▶ _HOW TO COMPLETE THIS TASK_: When a line in the records contains the string "badge", copy that line.

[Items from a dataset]
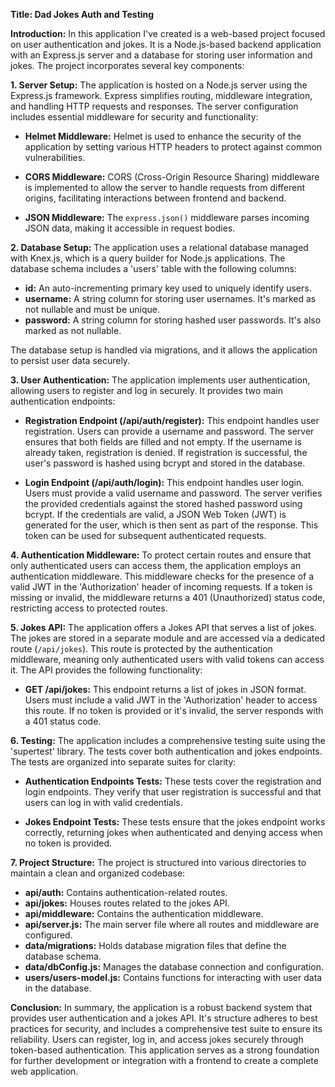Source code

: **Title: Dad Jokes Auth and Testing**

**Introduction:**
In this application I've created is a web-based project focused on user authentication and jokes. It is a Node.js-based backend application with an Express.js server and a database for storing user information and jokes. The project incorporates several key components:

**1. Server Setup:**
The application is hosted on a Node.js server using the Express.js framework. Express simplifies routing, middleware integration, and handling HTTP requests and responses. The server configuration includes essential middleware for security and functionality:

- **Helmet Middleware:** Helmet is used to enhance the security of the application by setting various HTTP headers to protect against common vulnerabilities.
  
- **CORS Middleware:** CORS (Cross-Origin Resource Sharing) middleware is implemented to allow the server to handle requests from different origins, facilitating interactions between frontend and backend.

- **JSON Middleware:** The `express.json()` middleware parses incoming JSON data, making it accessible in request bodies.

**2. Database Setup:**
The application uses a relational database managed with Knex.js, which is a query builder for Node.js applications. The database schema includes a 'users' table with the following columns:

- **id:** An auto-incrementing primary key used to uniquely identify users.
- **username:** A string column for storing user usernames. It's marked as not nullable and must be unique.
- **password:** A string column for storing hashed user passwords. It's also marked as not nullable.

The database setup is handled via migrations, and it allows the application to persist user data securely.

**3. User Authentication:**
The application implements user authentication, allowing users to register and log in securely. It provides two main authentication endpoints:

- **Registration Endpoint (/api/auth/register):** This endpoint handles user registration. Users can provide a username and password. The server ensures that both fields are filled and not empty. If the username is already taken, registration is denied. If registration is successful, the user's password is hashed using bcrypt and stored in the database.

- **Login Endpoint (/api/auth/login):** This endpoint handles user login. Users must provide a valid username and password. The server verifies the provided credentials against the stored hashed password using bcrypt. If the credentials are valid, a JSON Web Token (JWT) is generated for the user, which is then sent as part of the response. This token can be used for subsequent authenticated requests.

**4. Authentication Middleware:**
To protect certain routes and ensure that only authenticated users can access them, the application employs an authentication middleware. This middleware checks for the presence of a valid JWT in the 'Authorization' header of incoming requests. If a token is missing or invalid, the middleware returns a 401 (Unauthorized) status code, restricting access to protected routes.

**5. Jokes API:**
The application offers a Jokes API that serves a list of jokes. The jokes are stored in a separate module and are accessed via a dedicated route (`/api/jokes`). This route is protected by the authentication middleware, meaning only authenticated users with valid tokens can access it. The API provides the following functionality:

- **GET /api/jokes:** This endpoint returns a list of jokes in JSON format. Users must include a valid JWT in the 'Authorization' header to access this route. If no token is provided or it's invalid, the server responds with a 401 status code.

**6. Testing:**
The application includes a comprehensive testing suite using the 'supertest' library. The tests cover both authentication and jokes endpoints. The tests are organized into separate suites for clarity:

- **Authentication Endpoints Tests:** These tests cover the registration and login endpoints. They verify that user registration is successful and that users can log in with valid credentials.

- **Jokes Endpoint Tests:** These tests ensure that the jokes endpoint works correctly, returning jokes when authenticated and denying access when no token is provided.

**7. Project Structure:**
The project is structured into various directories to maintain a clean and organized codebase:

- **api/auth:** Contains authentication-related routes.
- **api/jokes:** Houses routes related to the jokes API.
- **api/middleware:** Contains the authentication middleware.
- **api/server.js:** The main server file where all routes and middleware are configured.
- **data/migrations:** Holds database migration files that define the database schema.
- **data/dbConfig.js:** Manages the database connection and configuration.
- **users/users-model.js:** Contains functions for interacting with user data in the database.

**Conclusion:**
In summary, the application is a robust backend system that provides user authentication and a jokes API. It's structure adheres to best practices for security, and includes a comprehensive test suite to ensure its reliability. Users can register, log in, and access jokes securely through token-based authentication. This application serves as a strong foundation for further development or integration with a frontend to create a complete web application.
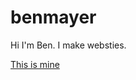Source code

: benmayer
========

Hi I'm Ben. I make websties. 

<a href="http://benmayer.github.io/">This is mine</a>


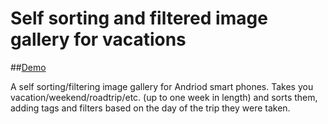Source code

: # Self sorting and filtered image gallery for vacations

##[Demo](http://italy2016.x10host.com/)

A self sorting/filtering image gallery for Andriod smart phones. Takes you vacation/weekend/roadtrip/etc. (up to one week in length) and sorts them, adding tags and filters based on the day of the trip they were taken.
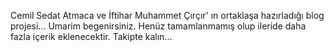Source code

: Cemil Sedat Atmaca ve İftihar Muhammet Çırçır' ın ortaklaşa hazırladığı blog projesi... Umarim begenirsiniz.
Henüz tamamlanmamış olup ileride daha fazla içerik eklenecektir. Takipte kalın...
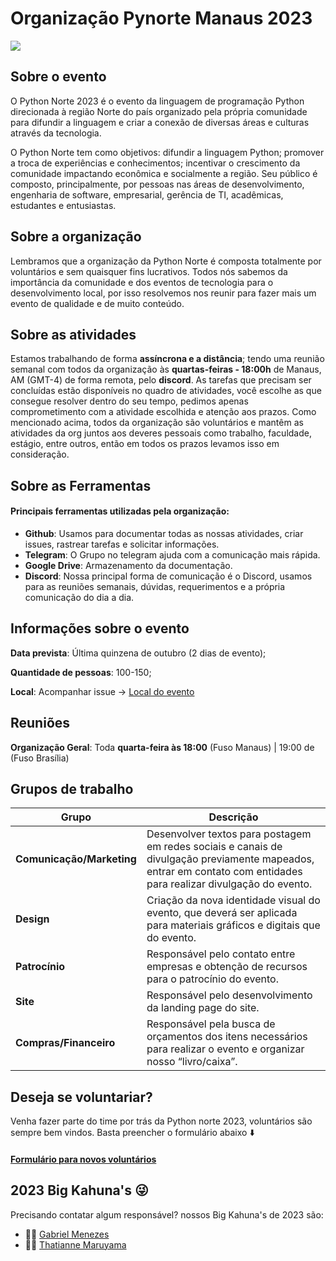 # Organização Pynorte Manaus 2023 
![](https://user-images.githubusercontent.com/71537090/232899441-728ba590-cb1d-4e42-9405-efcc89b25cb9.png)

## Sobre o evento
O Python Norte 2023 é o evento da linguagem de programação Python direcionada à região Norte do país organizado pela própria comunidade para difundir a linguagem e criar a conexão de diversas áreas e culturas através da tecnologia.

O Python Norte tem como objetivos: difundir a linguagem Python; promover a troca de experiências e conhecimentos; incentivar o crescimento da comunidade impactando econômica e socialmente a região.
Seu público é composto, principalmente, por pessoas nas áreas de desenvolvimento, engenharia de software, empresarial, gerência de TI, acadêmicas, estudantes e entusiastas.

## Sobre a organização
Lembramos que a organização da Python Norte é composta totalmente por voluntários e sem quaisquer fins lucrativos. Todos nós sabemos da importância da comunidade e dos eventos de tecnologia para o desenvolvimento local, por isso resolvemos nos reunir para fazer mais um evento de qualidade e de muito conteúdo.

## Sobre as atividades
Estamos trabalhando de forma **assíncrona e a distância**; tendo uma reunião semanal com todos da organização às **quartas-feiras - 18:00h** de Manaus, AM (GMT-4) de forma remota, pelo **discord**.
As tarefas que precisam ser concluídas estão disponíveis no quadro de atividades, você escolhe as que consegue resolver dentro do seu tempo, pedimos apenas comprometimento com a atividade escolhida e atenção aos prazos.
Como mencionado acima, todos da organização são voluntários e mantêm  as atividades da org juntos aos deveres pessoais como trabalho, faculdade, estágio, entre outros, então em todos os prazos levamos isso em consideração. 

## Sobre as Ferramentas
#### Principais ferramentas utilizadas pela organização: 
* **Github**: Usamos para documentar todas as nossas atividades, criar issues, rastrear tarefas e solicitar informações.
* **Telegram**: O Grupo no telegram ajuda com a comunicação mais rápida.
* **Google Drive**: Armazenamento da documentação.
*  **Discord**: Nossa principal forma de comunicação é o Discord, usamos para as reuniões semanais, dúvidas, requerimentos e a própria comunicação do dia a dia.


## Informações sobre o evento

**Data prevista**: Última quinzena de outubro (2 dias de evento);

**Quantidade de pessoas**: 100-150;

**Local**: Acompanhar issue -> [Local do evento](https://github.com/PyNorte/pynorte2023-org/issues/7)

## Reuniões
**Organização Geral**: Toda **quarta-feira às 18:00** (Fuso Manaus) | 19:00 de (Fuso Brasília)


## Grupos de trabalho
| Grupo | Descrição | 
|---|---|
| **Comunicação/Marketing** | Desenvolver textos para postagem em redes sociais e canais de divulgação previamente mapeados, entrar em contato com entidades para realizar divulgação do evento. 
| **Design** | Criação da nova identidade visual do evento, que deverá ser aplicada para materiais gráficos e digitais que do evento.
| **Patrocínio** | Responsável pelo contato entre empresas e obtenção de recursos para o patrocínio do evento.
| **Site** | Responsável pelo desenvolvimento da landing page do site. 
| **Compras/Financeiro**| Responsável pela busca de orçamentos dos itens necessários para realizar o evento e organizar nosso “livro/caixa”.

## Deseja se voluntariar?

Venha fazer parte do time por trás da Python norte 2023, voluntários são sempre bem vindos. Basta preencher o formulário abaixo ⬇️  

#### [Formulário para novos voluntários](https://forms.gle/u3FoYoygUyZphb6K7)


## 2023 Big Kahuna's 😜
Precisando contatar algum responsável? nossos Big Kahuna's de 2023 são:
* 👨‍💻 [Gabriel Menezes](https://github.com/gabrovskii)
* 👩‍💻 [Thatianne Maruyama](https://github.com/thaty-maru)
---
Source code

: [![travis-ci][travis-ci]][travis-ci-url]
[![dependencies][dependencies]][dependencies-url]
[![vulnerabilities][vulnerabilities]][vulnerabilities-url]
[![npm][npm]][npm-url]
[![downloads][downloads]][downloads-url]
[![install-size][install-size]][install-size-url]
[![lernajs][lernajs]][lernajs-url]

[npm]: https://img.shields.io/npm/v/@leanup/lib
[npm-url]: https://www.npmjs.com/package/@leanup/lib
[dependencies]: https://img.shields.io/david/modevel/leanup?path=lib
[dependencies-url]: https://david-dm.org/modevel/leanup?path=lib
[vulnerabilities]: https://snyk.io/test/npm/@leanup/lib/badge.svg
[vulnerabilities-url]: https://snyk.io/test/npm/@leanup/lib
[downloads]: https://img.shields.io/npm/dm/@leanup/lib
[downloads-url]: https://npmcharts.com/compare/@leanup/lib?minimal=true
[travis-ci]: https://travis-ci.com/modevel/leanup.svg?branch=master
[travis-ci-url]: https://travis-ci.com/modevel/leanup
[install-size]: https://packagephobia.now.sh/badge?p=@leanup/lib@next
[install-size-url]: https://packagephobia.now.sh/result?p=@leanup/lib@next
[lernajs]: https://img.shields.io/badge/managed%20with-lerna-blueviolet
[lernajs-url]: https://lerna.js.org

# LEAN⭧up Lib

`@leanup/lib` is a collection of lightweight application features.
---
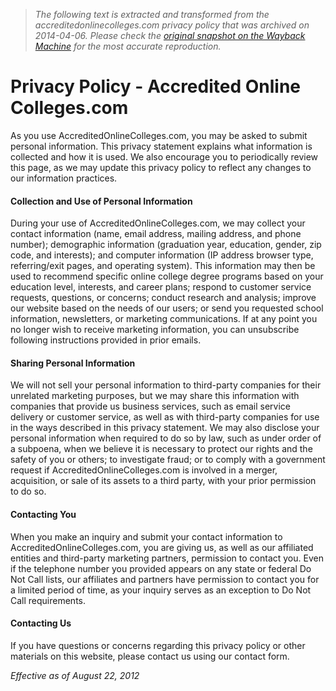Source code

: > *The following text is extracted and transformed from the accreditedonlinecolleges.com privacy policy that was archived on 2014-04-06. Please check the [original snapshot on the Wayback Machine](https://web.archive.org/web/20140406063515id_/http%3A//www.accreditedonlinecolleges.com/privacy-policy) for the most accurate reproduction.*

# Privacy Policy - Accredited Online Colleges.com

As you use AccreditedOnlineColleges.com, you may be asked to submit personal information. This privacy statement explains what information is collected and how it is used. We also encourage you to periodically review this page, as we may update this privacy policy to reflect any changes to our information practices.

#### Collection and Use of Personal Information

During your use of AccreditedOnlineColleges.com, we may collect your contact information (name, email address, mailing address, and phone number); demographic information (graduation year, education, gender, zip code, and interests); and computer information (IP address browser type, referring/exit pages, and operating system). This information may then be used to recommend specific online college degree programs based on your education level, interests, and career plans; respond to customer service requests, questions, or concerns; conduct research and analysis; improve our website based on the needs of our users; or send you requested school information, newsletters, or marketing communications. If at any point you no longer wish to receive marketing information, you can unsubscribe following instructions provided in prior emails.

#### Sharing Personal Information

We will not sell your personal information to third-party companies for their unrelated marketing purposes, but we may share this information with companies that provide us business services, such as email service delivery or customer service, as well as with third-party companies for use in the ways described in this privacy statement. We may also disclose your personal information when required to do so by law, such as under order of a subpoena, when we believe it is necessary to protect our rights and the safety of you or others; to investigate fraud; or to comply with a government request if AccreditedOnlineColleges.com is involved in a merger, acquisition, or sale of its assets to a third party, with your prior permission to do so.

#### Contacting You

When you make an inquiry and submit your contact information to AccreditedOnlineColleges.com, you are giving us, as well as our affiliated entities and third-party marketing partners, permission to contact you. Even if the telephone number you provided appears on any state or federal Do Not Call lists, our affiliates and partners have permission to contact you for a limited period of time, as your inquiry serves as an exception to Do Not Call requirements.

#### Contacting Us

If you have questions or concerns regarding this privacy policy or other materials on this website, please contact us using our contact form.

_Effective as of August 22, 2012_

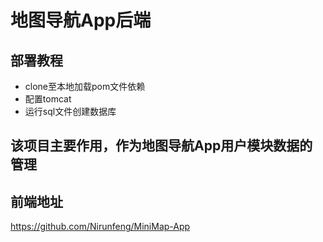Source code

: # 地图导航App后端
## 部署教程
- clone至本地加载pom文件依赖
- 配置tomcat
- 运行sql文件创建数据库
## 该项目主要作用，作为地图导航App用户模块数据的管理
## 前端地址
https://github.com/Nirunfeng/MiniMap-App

▶ _COMPLETED EXERCISE_:
[vulnerabilities]: https://snyk.io/test/npm/@leanup/lib/badge.svg
[install-size]: https://packagephobia.now.sh/badge?p=@leanup/lib@next
[lernajs]: https://img.shields.io/badge/managed%20with-lerna-blueviolet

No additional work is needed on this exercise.